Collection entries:
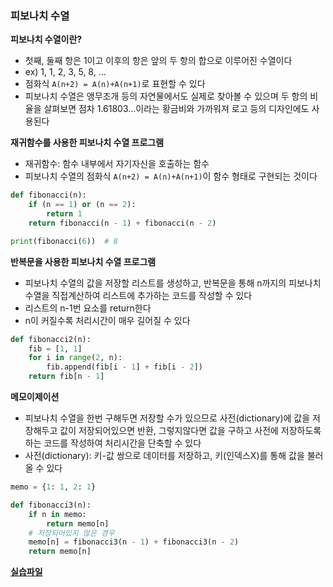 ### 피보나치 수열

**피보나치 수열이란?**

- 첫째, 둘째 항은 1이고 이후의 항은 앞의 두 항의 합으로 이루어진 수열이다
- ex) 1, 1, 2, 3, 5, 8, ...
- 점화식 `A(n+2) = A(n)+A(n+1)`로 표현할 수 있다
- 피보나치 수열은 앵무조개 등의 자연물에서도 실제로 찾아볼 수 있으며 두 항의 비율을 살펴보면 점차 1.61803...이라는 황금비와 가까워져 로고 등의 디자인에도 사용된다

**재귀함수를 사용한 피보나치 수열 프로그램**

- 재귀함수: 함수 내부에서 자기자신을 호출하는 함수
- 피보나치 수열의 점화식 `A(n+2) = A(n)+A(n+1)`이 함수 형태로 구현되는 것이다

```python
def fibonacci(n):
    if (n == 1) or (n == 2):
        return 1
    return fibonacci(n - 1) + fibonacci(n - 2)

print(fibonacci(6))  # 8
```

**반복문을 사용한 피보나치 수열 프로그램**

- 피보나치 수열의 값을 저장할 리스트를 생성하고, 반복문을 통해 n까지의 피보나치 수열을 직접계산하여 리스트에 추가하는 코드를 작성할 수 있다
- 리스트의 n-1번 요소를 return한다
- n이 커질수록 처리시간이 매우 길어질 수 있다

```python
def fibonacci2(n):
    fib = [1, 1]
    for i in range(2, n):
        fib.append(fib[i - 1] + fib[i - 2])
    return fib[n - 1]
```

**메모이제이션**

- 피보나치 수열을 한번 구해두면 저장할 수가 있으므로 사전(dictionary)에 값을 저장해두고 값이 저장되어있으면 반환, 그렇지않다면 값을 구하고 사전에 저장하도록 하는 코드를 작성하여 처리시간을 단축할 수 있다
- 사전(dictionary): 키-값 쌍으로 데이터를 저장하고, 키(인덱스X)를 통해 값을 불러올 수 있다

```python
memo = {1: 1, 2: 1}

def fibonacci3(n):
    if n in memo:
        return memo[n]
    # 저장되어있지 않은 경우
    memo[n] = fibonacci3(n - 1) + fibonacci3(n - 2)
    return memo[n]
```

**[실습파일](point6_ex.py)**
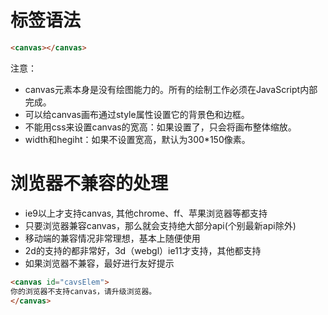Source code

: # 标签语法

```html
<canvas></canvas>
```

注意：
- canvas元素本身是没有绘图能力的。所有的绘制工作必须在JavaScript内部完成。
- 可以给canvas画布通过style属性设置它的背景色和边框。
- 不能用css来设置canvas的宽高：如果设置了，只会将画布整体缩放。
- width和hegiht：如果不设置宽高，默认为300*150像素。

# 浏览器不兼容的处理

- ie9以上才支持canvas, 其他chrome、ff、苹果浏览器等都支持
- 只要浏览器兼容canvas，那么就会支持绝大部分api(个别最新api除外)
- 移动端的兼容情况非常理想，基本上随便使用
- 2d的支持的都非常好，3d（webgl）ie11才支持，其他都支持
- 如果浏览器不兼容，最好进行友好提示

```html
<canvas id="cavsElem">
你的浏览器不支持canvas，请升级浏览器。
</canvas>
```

### What needs to be done
Throughout the data above, copy all lines where the word "dictionary" is found.

### Answer box
- 피보나치 수열을 한번 구해두면 저장할 수가 있으므로 사전(dictionary)에 값을 저장해두고 값이 저장되어있으면 반환, 그렇지않다면 값을 구하고 사전에 저장하도록 하는 코드를 작성하여 처리시간을 단축할 수 있다
- 사전(dictionary): 키-값 쌍으로 데이터를 저장하고, 키(인덱스X)를 통해 값을 불러올 수 있다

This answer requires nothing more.